# DATA FOR REVIEW:
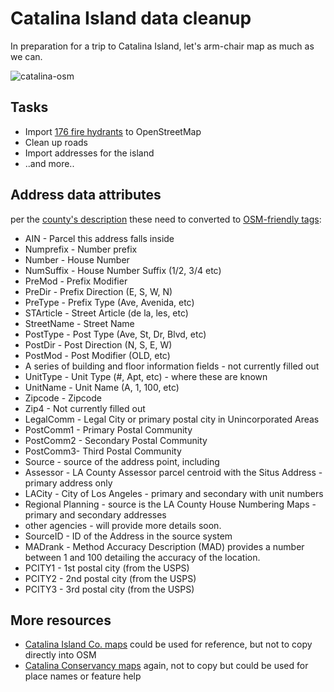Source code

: # Catalina Island data cleanup
In preparation for a trip to Catalina Island, let's arm-chair map as much as we can.

![catalina-osm](https://cloud.githubusercontent.com/assets/695934/17864843/999f94ba-6854-11e6-8712-23ef87b2e4a9.png)


## Tasks
- Import [176 fire hydrants](https://github.com/socal-osm/catalina-cleanup/blob/master/data/fire-hydrants.geojson) to OpenStreetMap
- Clean up roads
- Import addresses for the island
- ..and more..

## Address data attributes
per the [county's description](http://egis3.lacounty.gov/dataportal/2012/06/19/la-county-address-points/) these need to converted to [OSM-friendly tags](http://wiki.openstreetmap.org/wiki/Key:addr):

- AIN - Parcel this address falls inside
- Numprefix - Number prefix
- Number - House Number
- NumSuffix - House Number Suffix (1/2, 3/4 etc)
- PreMod - Prefix Modifier
- PreDir - Prefix Direction (E, S, W, N)
- PreType - Prefix Type (Ave, Avenida, etc)
- STArticle - Street Article (de la, les, etc)
- StreetName - Street Name
- PostType - Post Type (Ave, St, Dr, Blvd, etc)
- PostDir - Post Direction (N, S, E, W)
- PostMod - Post Modifier (OLD, etc)
- A series of building and floor information fields - not currently filled out
- UnitType - Unit Type (#, Apt, etc) - where these are known
- UnitName - Unit Name (A, 1, 100, etc)
- Zipcode - Zipcode
- Zip4 - Not currently filled out
- LegalComm - Legal City or primary postal city in Unincorporated Areas
- PostComm1 - Primary Postal Community
- PostComm2 - Secondary Postal Community
- PostComm3- Third Postal Community
- Source - source of the address point, including
- Assessor - LA County Assessor parcel centroid with the Situs Address - primary address only
- LACity - City of Los Angeles - primary and secondary with unit numbers
- Regional Planning - source is the LA County House Numbering Maps - primary and secondary addresses
- other agencies - will provide more details soon.
- SourceID - ID of the Address in the source system
- MADrank - Method Accuracy Description (MAD) provides a number between 1 and 100 detailing the accuracy of the location.
- PCITY1 - 1st postal city (from the USPS)
- PCITY2 - 2nd postal city (from the USPS)
- PCITY3 - 3rd postal city (from the USPS)

## More resources
- [Catalina Island Co. maps](http://www.visitcatalinaisland.com/island-info/maps) could be used for reference, but not to copy directly into OSM
- [Catalina Conservancy maps](https://www.catalinaconservancy.org/index.php?s=general&p=map_island) again, not to copy but could be used for place names or feature help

# TASK DESCRIPTION:
Set out, exactly as written, the lines from the line with "- Assessor - LA" to the last line of the records, inclusive, and only those lines.

# FINISHED EXERCISE:
- Assessor - LA County Assessor parcel centroid with the Situs Address - primary address only
- LACity - City of Los Angeles - primary and secondary with unit numbers
- Regional Planning - source is the LA County House Numbering Maps - primary and secondary addresses
- other agencies - will provide more details soon.
- SourceID - ID of the Address in the source system
- MADrank - Method Accuracy Description (MAD) provides a number between 1 and 100 detailing the accuracy of the location.
- PCITY1 - 1st postal city (from the USPS)
- PCITY2 - 2nd postal city (from the USPS)
- PCITY3 - 3rd postal city (from the USPS)

## More resources
- [Catalina Island Co. maps](http://www.visitcatalinaisland.com/island-info/maps) could be used for reference, but not to copy directly into OSM
- [Catalina Conservancy maps](https://www.catalinaconservancy.org/index.php?s=general&p=map_island) again, not to copy but could be used for place names or feature help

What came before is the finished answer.